EXERCISE DATA >>
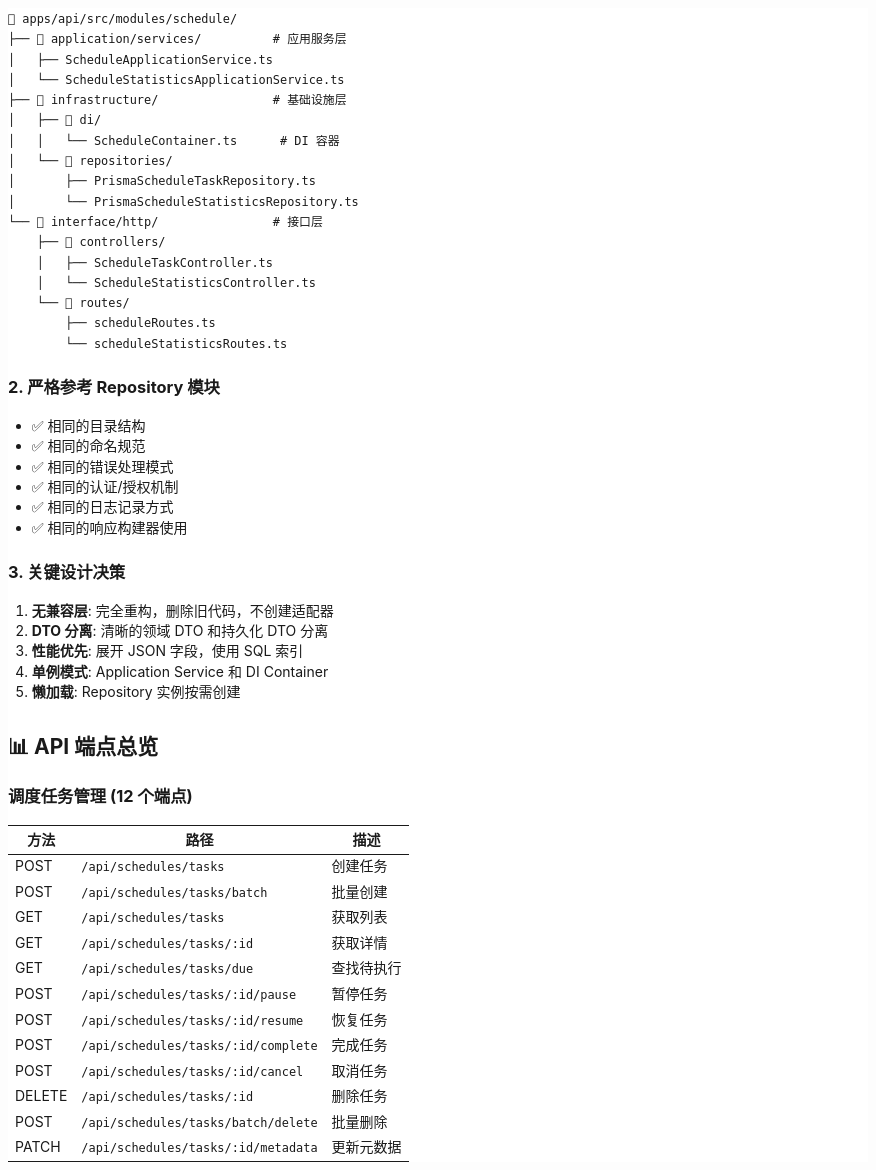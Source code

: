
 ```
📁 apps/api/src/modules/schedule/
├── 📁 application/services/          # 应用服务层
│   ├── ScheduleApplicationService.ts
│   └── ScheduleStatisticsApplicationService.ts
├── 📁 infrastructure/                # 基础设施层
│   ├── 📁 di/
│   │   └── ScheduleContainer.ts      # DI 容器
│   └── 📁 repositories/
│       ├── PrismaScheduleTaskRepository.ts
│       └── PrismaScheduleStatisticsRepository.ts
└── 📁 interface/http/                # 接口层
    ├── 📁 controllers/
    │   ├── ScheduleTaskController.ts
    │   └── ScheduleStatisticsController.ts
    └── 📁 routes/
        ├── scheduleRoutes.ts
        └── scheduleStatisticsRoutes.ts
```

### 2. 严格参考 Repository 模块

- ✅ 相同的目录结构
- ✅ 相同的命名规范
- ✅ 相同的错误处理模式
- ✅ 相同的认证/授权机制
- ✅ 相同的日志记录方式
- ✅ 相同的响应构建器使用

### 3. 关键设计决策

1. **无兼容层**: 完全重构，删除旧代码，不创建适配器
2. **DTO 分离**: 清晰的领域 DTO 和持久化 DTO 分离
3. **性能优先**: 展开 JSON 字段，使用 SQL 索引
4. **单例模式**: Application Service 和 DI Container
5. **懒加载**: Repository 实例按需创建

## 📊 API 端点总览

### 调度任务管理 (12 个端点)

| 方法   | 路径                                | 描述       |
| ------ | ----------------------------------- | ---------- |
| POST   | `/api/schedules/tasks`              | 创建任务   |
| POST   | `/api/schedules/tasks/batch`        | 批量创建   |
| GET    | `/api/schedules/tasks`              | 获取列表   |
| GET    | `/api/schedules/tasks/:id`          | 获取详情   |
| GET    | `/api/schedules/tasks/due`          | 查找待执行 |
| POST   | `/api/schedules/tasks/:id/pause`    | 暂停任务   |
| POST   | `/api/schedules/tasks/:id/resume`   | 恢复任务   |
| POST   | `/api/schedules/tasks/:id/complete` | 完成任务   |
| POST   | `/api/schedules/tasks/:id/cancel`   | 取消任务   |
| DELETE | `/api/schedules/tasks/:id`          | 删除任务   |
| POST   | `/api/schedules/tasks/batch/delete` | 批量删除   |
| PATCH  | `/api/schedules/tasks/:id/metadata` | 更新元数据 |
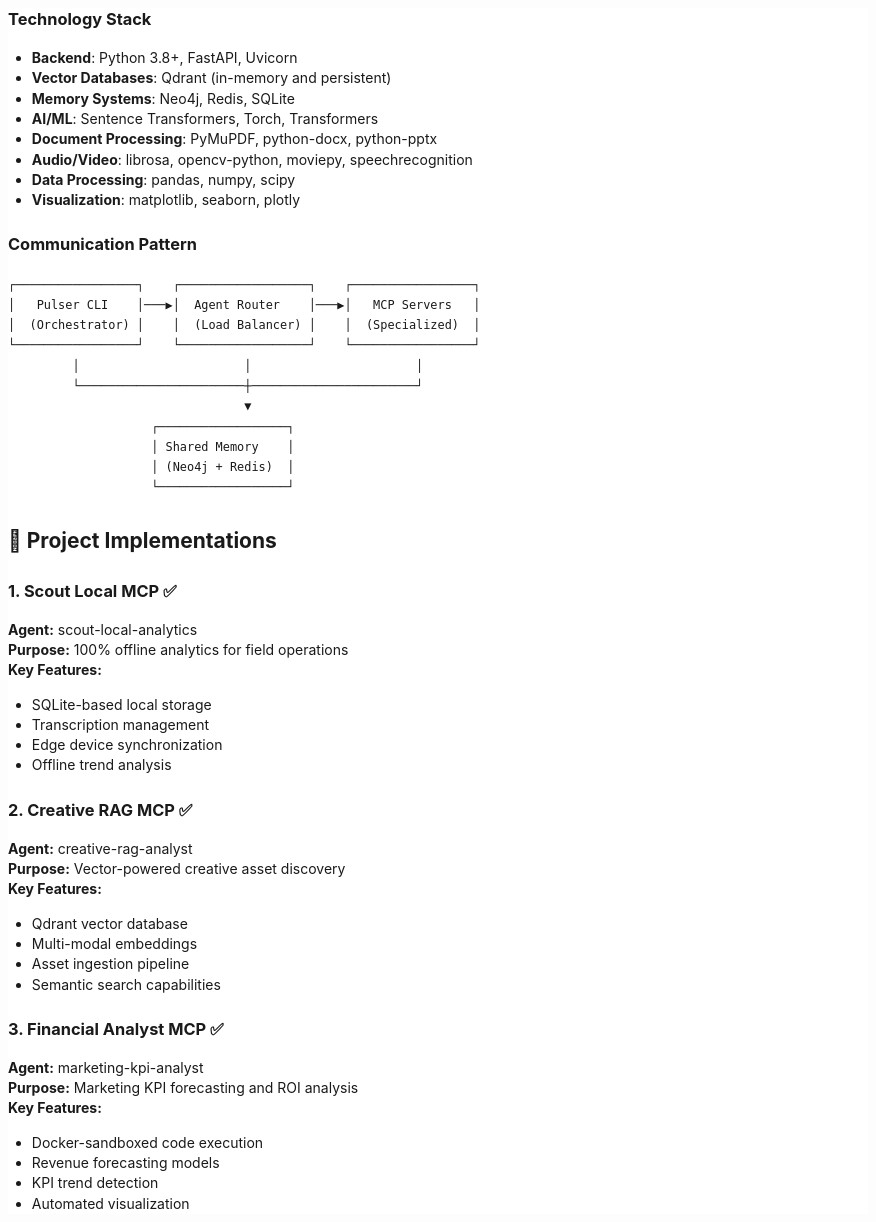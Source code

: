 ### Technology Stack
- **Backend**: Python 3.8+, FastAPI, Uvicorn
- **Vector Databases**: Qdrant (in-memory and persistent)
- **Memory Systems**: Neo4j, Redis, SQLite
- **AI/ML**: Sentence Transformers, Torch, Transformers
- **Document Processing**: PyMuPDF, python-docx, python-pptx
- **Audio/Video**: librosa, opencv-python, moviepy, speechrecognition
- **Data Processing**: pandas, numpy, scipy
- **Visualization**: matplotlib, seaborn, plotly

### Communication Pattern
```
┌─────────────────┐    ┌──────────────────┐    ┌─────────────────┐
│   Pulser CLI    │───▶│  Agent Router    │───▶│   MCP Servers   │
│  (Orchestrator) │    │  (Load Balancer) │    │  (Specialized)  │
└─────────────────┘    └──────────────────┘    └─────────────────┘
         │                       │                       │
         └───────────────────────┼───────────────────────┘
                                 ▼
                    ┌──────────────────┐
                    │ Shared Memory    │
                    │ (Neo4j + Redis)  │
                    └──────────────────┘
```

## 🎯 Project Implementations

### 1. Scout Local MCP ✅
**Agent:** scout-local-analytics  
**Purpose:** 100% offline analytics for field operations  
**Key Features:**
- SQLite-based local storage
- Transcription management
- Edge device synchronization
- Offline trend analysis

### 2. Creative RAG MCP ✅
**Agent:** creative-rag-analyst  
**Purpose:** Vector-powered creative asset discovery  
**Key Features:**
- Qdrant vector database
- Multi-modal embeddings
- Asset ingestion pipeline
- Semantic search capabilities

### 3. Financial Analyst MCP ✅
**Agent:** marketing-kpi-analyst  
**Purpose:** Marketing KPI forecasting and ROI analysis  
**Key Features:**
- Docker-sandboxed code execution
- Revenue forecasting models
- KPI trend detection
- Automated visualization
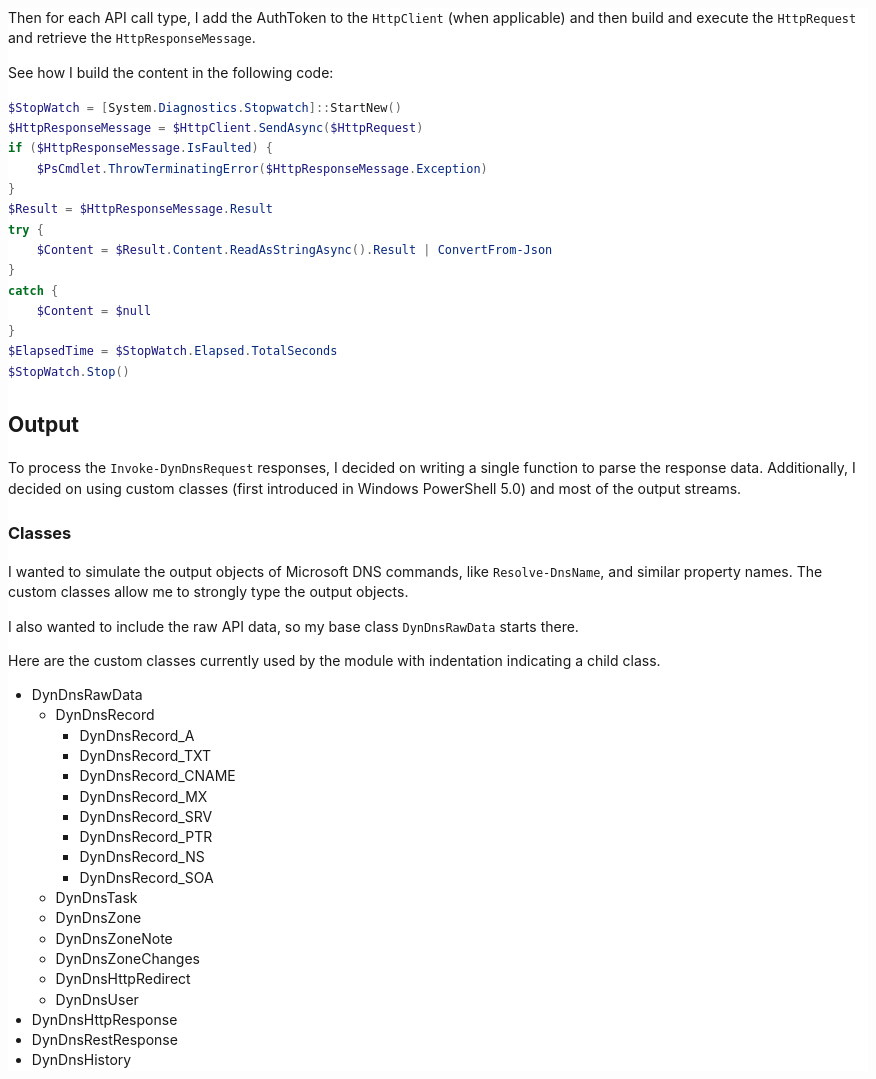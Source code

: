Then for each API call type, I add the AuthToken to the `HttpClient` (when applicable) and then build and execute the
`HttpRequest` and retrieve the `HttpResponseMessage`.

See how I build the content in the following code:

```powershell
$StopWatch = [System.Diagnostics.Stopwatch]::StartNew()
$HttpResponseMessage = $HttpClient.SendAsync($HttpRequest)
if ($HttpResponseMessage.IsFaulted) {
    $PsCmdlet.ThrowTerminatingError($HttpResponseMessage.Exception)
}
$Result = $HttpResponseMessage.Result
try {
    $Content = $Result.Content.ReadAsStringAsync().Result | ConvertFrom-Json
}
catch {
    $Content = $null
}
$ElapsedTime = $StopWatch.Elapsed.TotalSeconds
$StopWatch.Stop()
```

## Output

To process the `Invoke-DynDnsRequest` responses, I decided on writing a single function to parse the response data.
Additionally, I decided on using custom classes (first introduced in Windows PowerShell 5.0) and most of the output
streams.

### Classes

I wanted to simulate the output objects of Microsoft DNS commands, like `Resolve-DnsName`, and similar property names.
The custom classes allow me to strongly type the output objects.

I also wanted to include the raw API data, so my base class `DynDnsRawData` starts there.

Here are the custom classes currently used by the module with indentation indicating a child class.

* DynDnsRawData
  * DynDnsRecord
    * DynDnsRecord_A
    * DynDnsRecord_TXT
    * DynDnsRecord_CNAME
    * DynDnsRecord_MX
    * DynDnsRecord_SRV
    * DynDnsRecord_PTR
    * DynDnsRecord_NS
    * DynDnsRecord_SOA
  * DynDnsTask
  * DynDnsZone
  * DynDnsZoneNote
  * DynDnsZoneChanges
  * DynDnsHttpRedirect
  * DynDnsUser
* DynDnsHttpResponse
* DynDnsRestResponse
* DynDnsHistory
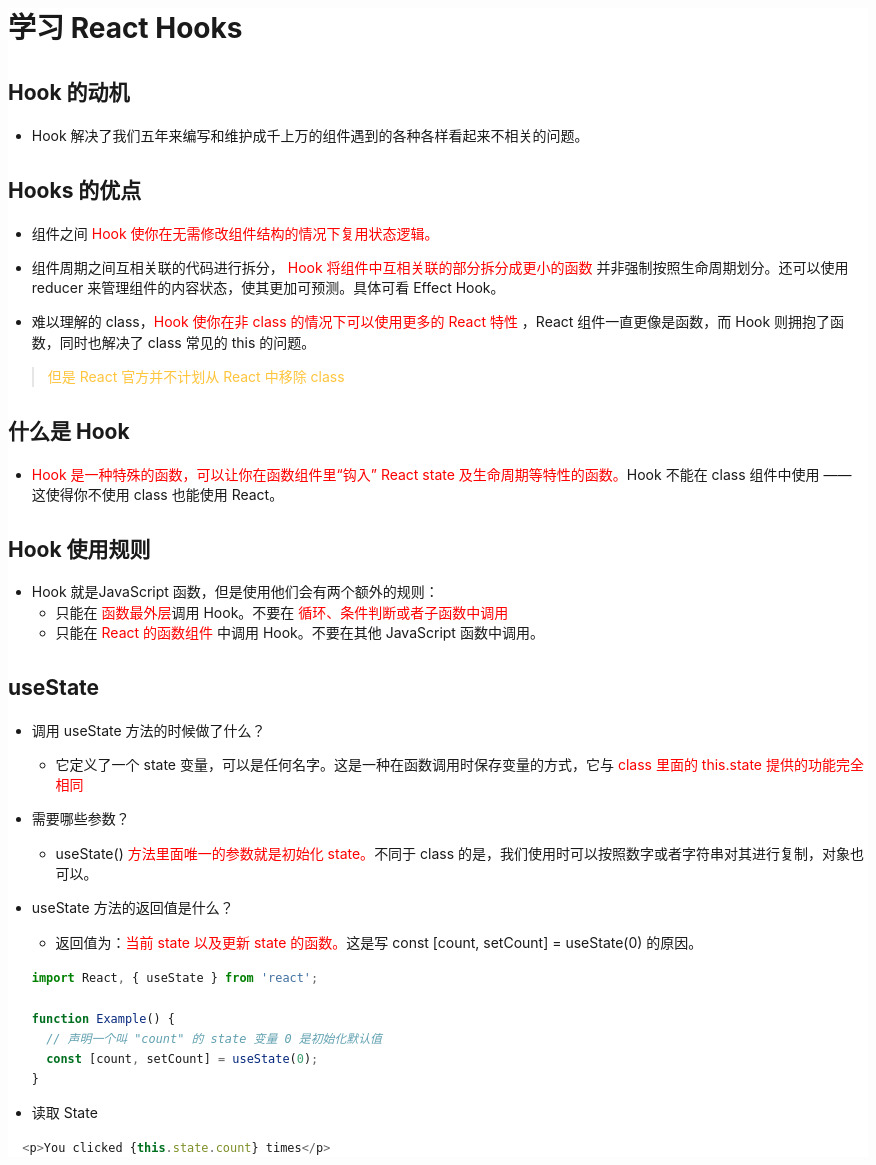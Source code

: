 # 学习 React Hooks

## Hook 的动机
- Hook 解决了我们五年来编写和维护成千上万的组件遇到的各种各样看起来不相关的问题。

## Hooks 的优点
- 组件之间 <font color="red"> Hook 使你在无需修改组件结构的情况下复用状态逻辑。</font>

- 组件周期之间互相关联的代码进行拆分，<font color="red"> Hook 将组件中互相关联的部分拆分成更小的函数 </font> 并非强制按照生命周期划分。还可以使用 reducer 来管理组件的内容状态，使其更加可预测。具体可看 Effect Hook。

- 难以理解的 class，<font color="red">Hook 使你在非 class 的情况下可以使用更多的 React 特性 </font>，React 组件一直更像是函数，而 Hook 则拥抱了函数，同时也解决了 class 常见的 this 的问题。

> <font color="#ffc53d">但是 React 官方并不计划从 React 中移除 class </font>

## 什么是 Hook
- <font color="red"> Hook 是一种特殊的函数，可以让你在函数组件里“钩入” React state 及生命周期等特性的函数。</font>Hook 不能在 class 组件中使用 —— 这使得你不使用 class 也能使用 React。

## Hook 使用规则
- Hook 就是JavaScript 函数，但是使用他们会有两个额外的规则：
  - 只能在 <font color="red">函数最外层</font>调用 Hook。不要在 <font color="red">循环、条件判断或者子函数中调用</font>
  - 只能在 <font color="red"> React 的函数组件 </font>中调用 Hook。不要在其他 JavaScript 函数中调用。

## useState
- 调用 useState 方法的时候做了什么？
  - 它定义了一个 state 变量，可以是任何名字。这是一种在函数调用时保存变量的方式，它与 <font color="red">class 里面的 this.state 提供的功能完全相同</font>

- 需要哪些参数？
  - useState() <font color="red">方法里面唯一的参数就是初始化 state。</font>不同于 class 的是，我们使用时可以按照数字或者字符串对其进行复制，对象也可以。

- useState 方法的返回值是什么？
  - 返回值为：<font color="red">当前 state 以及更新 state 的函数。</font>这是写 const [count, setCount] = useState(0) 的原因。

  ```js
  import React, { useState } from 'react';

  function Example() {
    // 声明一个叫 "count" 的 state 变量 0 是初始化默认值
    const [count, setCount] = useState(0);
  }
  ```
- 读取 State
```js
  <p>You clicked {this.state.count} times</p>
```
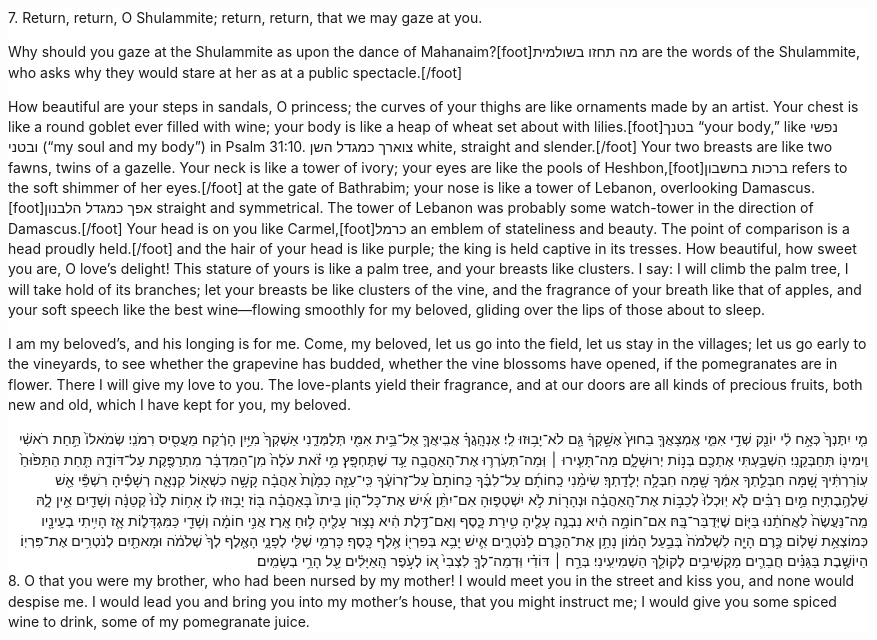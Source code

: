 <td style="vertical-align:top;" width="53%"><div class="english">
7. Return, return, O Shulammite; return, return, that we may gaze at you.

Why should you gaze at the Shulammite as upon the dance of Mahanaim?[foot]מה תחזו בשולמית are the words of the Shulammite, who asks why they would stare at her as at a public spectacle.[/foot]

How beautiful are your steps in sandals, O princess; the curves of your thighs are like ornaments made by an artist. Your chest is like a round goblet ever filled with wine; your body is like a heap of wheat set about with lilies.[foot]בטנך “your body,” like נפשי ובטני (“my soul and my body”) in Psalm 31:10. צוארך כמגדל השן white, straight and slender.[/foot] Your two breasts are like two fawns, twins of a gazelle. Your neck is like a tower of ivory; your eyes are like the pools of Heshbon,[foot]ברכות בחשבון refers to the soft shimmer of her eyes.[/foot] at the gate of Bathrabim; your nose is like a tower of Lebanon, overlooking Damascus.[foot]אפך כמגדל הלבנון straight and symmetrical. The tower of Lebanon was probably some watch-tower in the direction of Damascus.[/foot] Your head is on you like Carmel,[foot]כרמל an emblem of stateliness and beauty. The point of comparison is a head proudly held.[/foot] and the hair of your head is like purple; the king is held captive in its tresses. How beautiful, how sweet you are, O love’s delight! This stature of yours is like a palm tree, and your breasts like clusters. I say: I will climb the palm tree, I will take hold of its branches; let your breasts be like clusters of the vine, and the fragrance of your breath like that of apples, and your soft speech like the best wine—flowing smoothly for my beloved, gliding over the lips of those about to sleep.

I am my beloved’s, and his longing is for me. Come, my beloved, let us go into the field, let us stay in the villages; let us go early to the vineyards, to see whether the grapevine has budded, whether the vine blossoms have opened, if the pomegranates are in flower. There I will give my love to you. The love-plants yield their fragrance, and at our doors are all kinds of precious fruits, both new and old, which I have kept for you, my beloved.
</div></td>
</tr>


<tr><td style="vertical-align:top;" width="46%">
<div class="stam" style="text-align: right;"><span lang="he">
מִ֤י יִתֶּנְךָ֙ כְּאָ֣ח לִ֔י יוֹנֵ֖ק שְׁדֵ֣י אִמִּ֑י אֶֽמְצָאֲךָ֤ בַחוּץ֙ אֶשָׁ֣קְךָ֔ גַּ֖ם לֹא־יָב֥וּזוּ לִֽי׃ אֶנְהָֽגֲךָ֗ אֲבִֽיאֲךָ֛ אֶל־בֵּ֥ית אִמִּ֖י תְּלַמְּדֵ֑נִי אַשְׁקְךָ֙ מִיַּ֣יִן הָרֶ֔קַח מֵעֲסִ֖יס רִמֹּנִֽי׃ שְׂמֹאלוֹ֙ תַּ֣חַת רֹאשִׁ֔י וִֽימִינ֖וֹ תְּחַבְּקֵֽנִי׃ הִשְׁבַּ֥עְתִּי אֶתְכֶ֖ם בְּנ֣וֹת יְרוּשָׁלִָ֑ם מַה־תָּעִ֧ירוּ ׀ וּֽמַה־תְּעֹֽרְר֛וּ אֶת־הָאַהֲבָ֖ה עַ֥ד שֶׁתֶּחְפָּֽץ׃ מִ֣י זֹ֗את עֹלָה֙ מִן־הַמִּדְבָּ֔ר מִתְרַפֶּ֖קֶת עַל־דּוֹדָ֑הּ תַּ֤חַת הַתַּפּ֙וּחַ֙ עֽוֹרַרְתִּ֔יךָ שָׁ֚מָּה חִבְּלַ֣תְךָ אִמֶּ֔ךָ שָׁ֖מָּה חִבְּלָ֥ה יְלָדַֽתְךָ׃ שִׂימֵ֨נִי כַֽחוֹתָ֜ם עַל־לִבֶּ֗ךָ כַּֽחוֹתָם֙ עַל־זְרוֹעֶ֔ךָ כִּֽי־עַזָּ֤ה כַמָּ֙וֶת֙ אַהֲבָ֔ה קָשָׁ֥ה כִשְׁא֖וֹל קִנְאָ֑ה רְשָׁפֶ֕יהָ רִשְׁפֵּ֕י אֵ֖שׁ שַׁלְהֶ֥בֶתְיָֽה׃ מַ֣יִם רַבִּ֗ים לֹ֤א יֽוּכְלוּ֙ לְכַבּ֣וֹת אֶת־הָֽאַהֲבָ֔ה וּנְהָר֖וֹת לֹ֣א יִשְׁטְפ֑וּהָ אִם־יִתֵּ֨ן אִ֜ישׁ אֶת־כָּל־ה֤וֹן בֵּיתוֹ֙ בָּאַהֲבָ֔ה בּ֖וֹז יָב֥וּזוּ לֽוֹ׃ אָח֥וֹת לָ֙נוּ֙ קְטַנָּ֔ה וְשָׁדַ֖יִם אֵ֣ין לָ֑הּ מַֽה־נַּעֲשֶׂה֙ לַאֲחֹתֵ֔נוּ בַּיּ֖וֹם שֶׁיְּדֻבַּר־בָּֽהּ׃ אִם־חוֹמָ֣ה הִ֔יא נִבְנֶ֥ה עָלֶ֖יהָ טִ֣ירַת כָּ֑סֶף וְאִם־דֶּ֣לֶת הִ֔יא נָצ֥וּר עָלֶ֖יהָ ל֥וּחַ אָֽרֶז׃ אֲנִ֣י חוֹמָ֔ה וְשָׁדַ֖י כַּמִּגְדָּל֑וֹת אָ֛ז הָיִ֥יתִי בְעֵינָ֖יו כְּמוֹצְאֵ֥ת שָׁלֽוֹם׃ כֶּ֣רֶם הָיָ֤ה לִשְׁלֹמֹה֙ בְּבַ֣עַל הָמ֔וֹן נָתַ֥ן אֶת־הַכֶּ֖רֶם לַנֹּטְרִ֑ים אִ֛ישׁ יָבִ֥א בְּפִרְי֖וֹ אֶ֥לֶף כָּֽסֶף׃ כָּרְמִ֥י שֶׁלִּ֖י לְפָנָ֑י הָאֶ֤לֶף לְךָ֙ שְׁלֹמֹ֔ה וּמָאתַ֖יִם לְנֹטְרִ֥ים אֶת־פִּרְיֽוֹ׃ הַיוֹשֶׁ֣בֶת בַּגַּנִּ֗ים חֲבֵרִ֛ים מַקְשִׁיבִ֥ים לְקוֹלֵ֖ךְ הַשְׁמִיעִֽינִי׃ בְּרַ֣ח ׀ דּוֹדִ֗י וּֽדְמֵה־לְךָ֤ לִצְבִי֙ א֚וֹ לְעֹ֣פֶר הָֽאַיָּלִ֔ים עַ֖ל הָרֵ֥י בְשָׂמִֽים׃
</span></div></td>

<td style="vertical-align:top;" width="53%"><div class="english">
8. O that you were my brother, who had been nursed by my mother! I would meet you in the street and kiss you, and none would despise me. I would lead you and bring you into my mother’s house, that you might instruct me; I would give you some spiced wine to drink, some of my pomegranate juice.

TO DO >>
Reproduce each line of the records in which the string "give" appears.

RESULT >>
I am my beloved’s, and his longing is for me. Come, my beloved, let us go into the field, let us stay in the villages; let us go early to the vineyards, to see whether the grapevine has budded, whether the vine blossoms have opened, if the pomegranates are in flower. There I will give my love to you. The love-plants yield their fragrance, and at our doors are all kinds of precious fruits, both new and old, which I have kept for you, my beloved.
8. O that you were my brother, who had been nursed by my mother! I would meet you in the street and kiss you, and none would despise me. I would lead you and bring you into my mother’s house, that you might instruct me; I would give you some spiced wine to drink, some of my pomegranate juice.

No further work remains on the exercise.